The Role Of Investigators

While decentralized trials will be a wonderful opportunity for patients and reduce the burden placed upon them, it will also change the role of site investigators. Abernethy has served as a site physician herself, and understands the role played by those physicians.

“Investigators need to keep the study participants safe,” she says. “They also have to generate the high-quality data sets that will help answer the question at hand. Practically speaking, the site is critical to that entire set of activities. I think about clinical trials as a series of solutions that will help physicians involved in the clinical trial keep watch over the health of the participant while also having technical solutions in place that will ensure the integrity of the data. The investigators involved in a clinical trial will continue to have these central functions, even if the trial happens to be decentralized.”

Abernethy will continue to drive the Technology Modernization Action Plan (TMAP) within FDA. She notes the plan was announced in September 2019 and consists of three parts. The first part addresses shoring up the technical infrastructure of the FDA and ensuring there is a cloud-forward infrastructure the agency can rely on. The second part is building a more modern agency through a series of use cases or living examples. That will allow the agency and its stakeholders in the industries it regulates to imagine the possible as it is built and figure out what else needs to be added. The third part of TMAP is opening the communication channels with stakeholders in the data and technology industries. Abernethy notes that effort will help the FDA and those stakeholders imagine together where that landscape goes.

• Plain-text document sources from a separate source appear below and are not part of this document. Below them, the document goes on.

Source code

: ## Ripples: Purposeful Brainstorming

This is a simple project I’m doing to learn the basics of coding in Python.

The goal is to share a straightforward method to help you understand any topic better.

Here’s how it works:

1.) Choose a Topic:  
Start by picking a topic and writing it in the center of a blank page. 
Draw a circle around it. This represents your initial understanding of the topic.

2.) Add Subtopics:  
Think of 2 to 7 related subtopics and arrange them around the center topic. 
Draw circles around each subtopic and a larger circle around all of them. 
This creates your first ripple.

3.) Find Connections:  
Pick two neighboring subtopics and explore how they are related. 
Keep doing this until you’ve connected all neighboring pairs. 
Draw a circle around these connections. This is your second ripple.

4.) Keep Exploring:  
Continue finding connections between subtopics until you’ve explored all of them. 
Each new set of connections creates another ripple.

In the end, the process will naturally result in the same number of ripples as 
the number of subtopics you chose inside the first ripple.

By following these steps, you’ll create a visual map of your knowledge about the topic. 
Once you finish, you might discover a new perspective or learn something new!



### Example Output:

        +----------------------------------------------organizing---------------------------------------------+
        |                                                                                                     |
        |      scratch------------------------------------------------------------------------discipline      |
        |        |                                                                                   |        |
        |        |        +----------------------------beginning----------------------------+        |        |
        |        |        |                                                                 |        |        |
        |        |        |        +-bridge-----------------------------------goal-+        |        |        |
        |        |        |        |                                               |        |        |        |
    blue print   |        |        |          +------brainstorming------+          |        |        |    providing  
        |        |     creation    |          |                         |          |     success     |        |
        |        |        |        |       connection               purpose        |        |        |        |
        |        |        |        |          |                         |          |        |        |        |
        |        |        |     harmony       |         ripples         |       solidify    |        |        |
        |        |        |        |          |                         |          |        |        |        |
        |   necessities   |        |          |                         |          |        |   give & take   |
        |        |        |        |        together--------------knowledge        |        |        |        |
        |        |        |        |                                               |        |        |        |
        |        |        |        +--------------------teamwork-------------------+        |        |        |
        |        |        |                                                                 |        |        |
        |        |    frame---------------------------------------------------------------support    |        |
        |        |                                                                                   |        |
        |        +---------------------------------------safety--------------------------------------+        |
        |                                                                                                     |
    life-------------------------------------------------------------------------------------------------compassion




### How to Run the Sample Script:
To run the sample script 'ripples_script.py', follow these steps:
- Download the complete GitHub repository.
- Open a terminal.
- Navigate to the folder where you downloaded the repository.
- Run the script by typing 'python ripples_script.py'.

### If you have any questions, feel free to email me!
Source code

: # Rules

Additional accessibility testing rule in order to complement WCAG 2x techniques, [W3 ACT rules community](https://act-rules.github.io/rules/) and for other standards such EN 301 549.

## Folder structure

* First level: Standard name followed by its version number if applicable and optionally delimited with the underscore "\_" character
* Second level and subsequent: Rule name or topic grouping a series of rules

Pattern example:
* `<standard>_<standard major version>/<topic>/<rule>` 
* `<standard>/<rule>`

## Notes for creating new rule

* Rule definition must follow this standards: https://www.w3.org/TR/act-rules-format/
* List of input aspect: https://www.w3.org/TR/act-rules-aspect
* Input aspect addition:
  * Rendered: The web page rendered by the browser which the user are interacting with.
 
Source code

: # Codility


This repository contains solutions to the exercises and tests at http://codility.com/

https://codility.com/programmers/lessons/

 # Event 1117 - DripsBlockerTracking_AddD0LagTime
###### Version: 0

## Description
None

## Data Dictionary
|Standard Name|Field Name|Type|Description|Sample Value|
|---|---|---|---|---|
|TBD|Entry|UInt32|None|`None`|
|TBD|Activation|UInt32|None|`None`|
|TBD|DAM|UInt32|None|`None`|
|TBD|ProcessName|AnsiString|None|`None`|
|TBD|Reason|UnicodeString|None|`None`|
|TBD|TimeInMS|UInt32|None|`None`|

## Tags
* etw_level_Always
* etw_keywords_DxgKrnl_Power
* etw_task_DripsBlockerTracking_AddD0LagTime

“TMAP came before COVID, but at the end of 2019 we were having conversations about vaping-related lung illness,” adds Abernethy. “Within FDA, there were discussions about how important our technical infrastructure would be to perform surveillance, understand where the problems are, and get out in front of medical issues that arise. In January 2020 we brought forward our data modernization plans and began embarking on them ahead of schedule. The pandemic has also accelerated that story and hopefully you will hear more about that in the next month or two.”